Não foram eficazes conversações nem formas de diálogo de que era legítimo esperar resultados. Não foram eficazes os apelos dos dirigentes e das estruturas europeias. Não surtiu efeito nem o gesto que o Papa Francisco fez ao embaixador da Rússia no Vaticano, deslocando-se a pé à sua residência.
Na mensagem quaresmal, escrita antes do anúncio da invasão da Ucrânia por parte da Rússia, lembrava Francisco: “Perante a amarga desilusão por tantos sonhos desfeitos, a inquietação com os desafios a enfrentar, o desconsolo pela pobreza de meios à disposição, a tentação é fechar-se num egoísmo individualista e, à vista dos sofrimentos alheios, refugiar-se na indiferença”. No quadro da invasão da Ucrânia surgiram iniciativas de superar esta indiferença, o que se torna um consolo para as consciências; surgiram também as múltiplas iniciativas mediáticas, que acabam por transformar a guerra em espetáculo, esquecendo a solidariedade ou transformando a própria solidariedade em espetáculo.
Falta-nos porém a outra sugestão de Francisco: “A ilusão de nos bastar a nós próprios é perigosa… importa fundar-nos na fé que não nos preserva das tribulações da vida, mas permite atravessá-las unidos a Deus em Cristo”. Ou que “o amor, a justiça e a solidariedade não se alcançam duma vez para sempre; hão de ser conquistados cada dia».
Palavras que deveriam ser lema para as pessoas, para os grupos sociais (como os sindicatos ou os partidos) e para os responsáveis pela governação dos países e dos povos.
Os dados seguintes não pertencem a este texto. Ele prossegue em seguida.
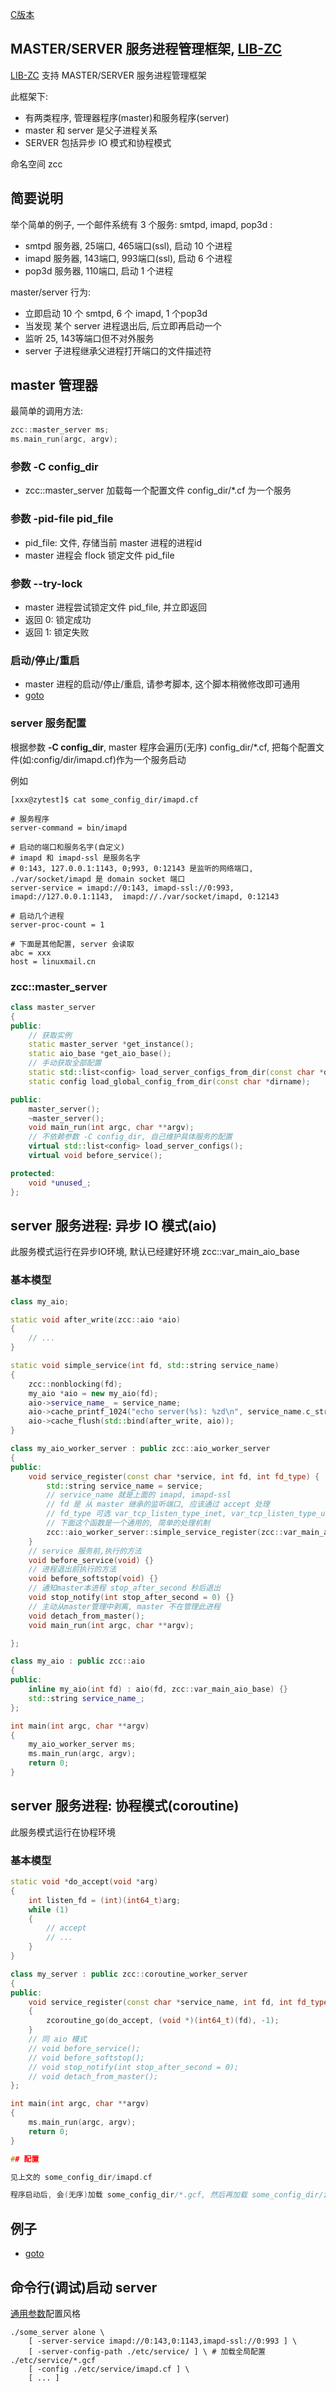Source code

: 
[C版本](./master.md)

## MASTER/SERVER 服务进程管理框架, [LIB-ZC](./README.md)

[LIB-ZC](./README.md) 支持 MASTER/SERVER 服务进程管理框架

此框架下:

* 有两类程序, 管理器程序(master)和服务程序(server)
* master 和 server 是父子进程关系
* SERVER 包括异步 IO 模式和协程模式

命名空间 zcc

## 简要说明

举个简单的例子, 一个邮件系统有 3 个服务: smtpd, imapd, pop3d :

* smtpd 服务器, 25端口, 465端口(ssl), 启动 10 个进程
* imapd 服务器, 143端口, 993端口(ssl), 启动 6 个进程
* pop3d 服务器, 110端口, 启动 1 个进程

master/server 行为:

* 立即启动 10 个 smtpd, 6 个 imapd, 1 个pop3d
* 当发现 某个 server 进程退出后, 后立即再启动一个
* 监听 25, 143等端口但不对外服务
* server 子进程继承父进程打开端口的文件描述符

## master 管理器

最简单的调用方法:

```c++
zcc::master_server ms;
ms.main_run(argc, argv);
```

### 参数 -C config_dir

* zcc::master_server 加载每一个配置文件 config_dir/*.cf 为一个服务

### 参数 -pid-file pid_file

* pid_file: 文件, 存储当前 master 进程的进程id
* master 进程会 flock 锁定文件 pid_file

### 参数 --try-lock

* master 进程尝试锁定文件 pid_file, 并立即返回
* 返回 0: 锁定成功
* 返回 1: 锁定失败

### 启动/停止/重启

* master 进程的启动/停止/重启, 请参考脚本, 这个脚本稍微修改即可通用
* [goto](../cpp_sample/server/general_master.sh)

### server 服务配置

根据参数 **-C config_dir**, master 程序会遍历(无序) config_dir/*.cf, 把每个配置文件(如:config/dir/imapd.cf)作为一个服务启动

例如 

```shell
[xxx@zytest]$ cat some_config_dir/imapd.cf

# 服务程序
server-command = bin/imapd

# 启动的端口和服务名字(自定义)
# imapd 和 imapd-ssl 是服务名字
# 0:143, 127.0.0.1:1143, 0;993, 0:12143 是监听的网络端口, ./var/socket/imapd 是 domain socket 端口
server-service = imapd://0:143, imapd-ssl://0:993, imapd://127.0.0.1:1143,  imapd://./var/socket/imapd, 0:12143

# 启动几个进程
server-proc-count = 1

# 下面是其他配置, server 会读取
abc = xxx
host = linuxmail.cn
```

### zcc::master_server

```c++
class master_server
{
public:
    // 获取实例
    static master_server *get_instance();
    static aio_base *get_aio_base();
    // 手动获取全部配置
    static std::list<config> load_server_configs_from_dir(const char *dirname);
    static config load_global_config_from_dir(const char *dirname);

public:
    master_server();
    ~master_server();
    void main_run(int argc, char **argv);
    // 不依赖参数 -C config_dir, 自己维护具体服务的配置
    virtual std::list<config> load_server_configs();
    virtual void before_service();

protected:
    void *unused_;
};
```

## server 服务进程: 异步 IO 模式(aio)

此服务模式运行在异步IO环境, 默认已经建好环境 zcc::var_main_aio_base

### 基本模型
```c++
class my_aio;

static void after_write(zcc::aio *aio)
{
    // ...
}

static void simple_service(int fd, std::string service_name)
{
    zcc::nonblocking(fd);
    my_aio *aio = new my_aio(fd);
    aio->service_name_ = service_name;
    aio->cache_printf_1024("echo server(%s): %zd\n", service_name.c_str(), zcc::second());
    aio->cache_flush(std::bind(after_write, aio));
}

class my_aio_worker_server : public zcc::aio_worker_server
{
public:
    void service_register(const char *service, int fd, int fd_type) {
        std::string service_name = service;
        // service_name 就是上面的 imapd, imapd-ssl
        // fd 是 从 master 继承的监听端口, 应该通过 accept 处理
        // fd_type 可选 var_tcp_listen_type_inet, var_tcp_listen_type_unix
        // 下面这个函数是一个通用的, 简单的处理机制
        zcc::aio_worker_server::simple_service_register(zcc::var_main_aio_base, fd, fd_type, std::bind(simple_service, std::placeholders::_1, service_name));
    }
    // service 服务前,执行的方法
    void before_service(void) {}
    // 进程退出前执行的方法
    void before_softstop(void) {}
    // 通知master本进程 stop_after_second 秒后退出 
    void stop_notify(int stop_after_second = 0) {}
    // 主动从master管理中剥离, master 不在管理此进程
    void detach_from_master();
    void main_run(int argc, char **argv);

};

class my_aio : public zcc::aio
{
public:
    inline my_aio(int fd) : aio(fd, zcc::var_main_aio_base) {}
    std::string service_name_;
};

int main(int argc, char **argv)
{
    my_aio_worker_server ms;
    ms.main_run(argc, argv);
    return 0;
}
```

### 

## server 服务进程: 协程模式(coroutine) 

此服务模式运行在协程环境

### 基本模型

```c++
static void *do_accept(void *arg)
{
    int listen_fd = (int)(int64_t)arg;
    while (1)
    {
        // accept
        // ...
    }
}

class my_server : public zcc::coroutine_worker_server
{
public:
    void service_register(const char *service_name, int fd, int fd_type)
    {
        zcoroutine_go(do_accept, (void *)(int64_t)(fd), -1);
    }
    // 同 aio 模式
    // void before_service();
    // void before_softstop();
    // void stop_notify(int stop_after_second = 0);
    // void detach_from_master();
};

int main(int argc, char **argv)
{
    ms.main_run(argc, argv);
    return 0;
}

## 配置

见上文的 some_config_dir/imapd.cf

程序启动后, 会(无序)加载 some_config_dir/*.gcf, 然后再加载 some_config_dir/imapd.cf


```
## 例子

* [goto](../cpp_sample/server/)

## 命令行(调试)启动 server 

[通用参数](./main_argument_cpp.md)配置风格

```shell
./some_server alone \
    [ -server-service imapd://0:143,0:1143,imapd-ssl://0:993 ] \
    [ -server-config-path ./etc/service/ ] \ # 加载全局配置 ./etc/service/*.gcf
    [ -config ./etc/service/imapd.cf ] \
    [ ... ]
```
Por sua vez, o Bispo do Porto e seus auxiliares lançaram propostas para a Quaresma assentes no sentido cristão da caridade, pelo caminho da purificação, “de libertação de tudo o que é ambíguo e desviante na experiência de Deus.”
Esta é uma libertação essencial, que devia ser assumida em todas as decisões e em todos os caminhos de diálogo e de humanismo, talvez implique uma desconstrução de processos do habitual exercício do poder e da orientação das populações para o equilíbrio das suas vidas.
Um encontro de oração, reunindo católicos e ortodoxos reafirmou a guerra como contrária às leis de Deus e às leis humanas, sublinhando a importância de fazer “oração com o povo da Ucrânia e com todos os que sejam atingidos por esta guerra, respondendo com a oração e a solidariedade, buscando o dom da Paz.
É este um dado importante e esquecido nos abundantes comentários e análises sociológicas, nas declarações e até nos gestos mais solidários: o drama da guerra, desta e de todas não é apenas o do povo da Ucrânia. É o do povo russo, da população europeia, da população de todo o mundo, porque todos vão sofrer no seu quotidiano as consequência do gesto imperialista da invasão. Uma atitude bélica é sempre uma atitude contrária à Humanidade inteira.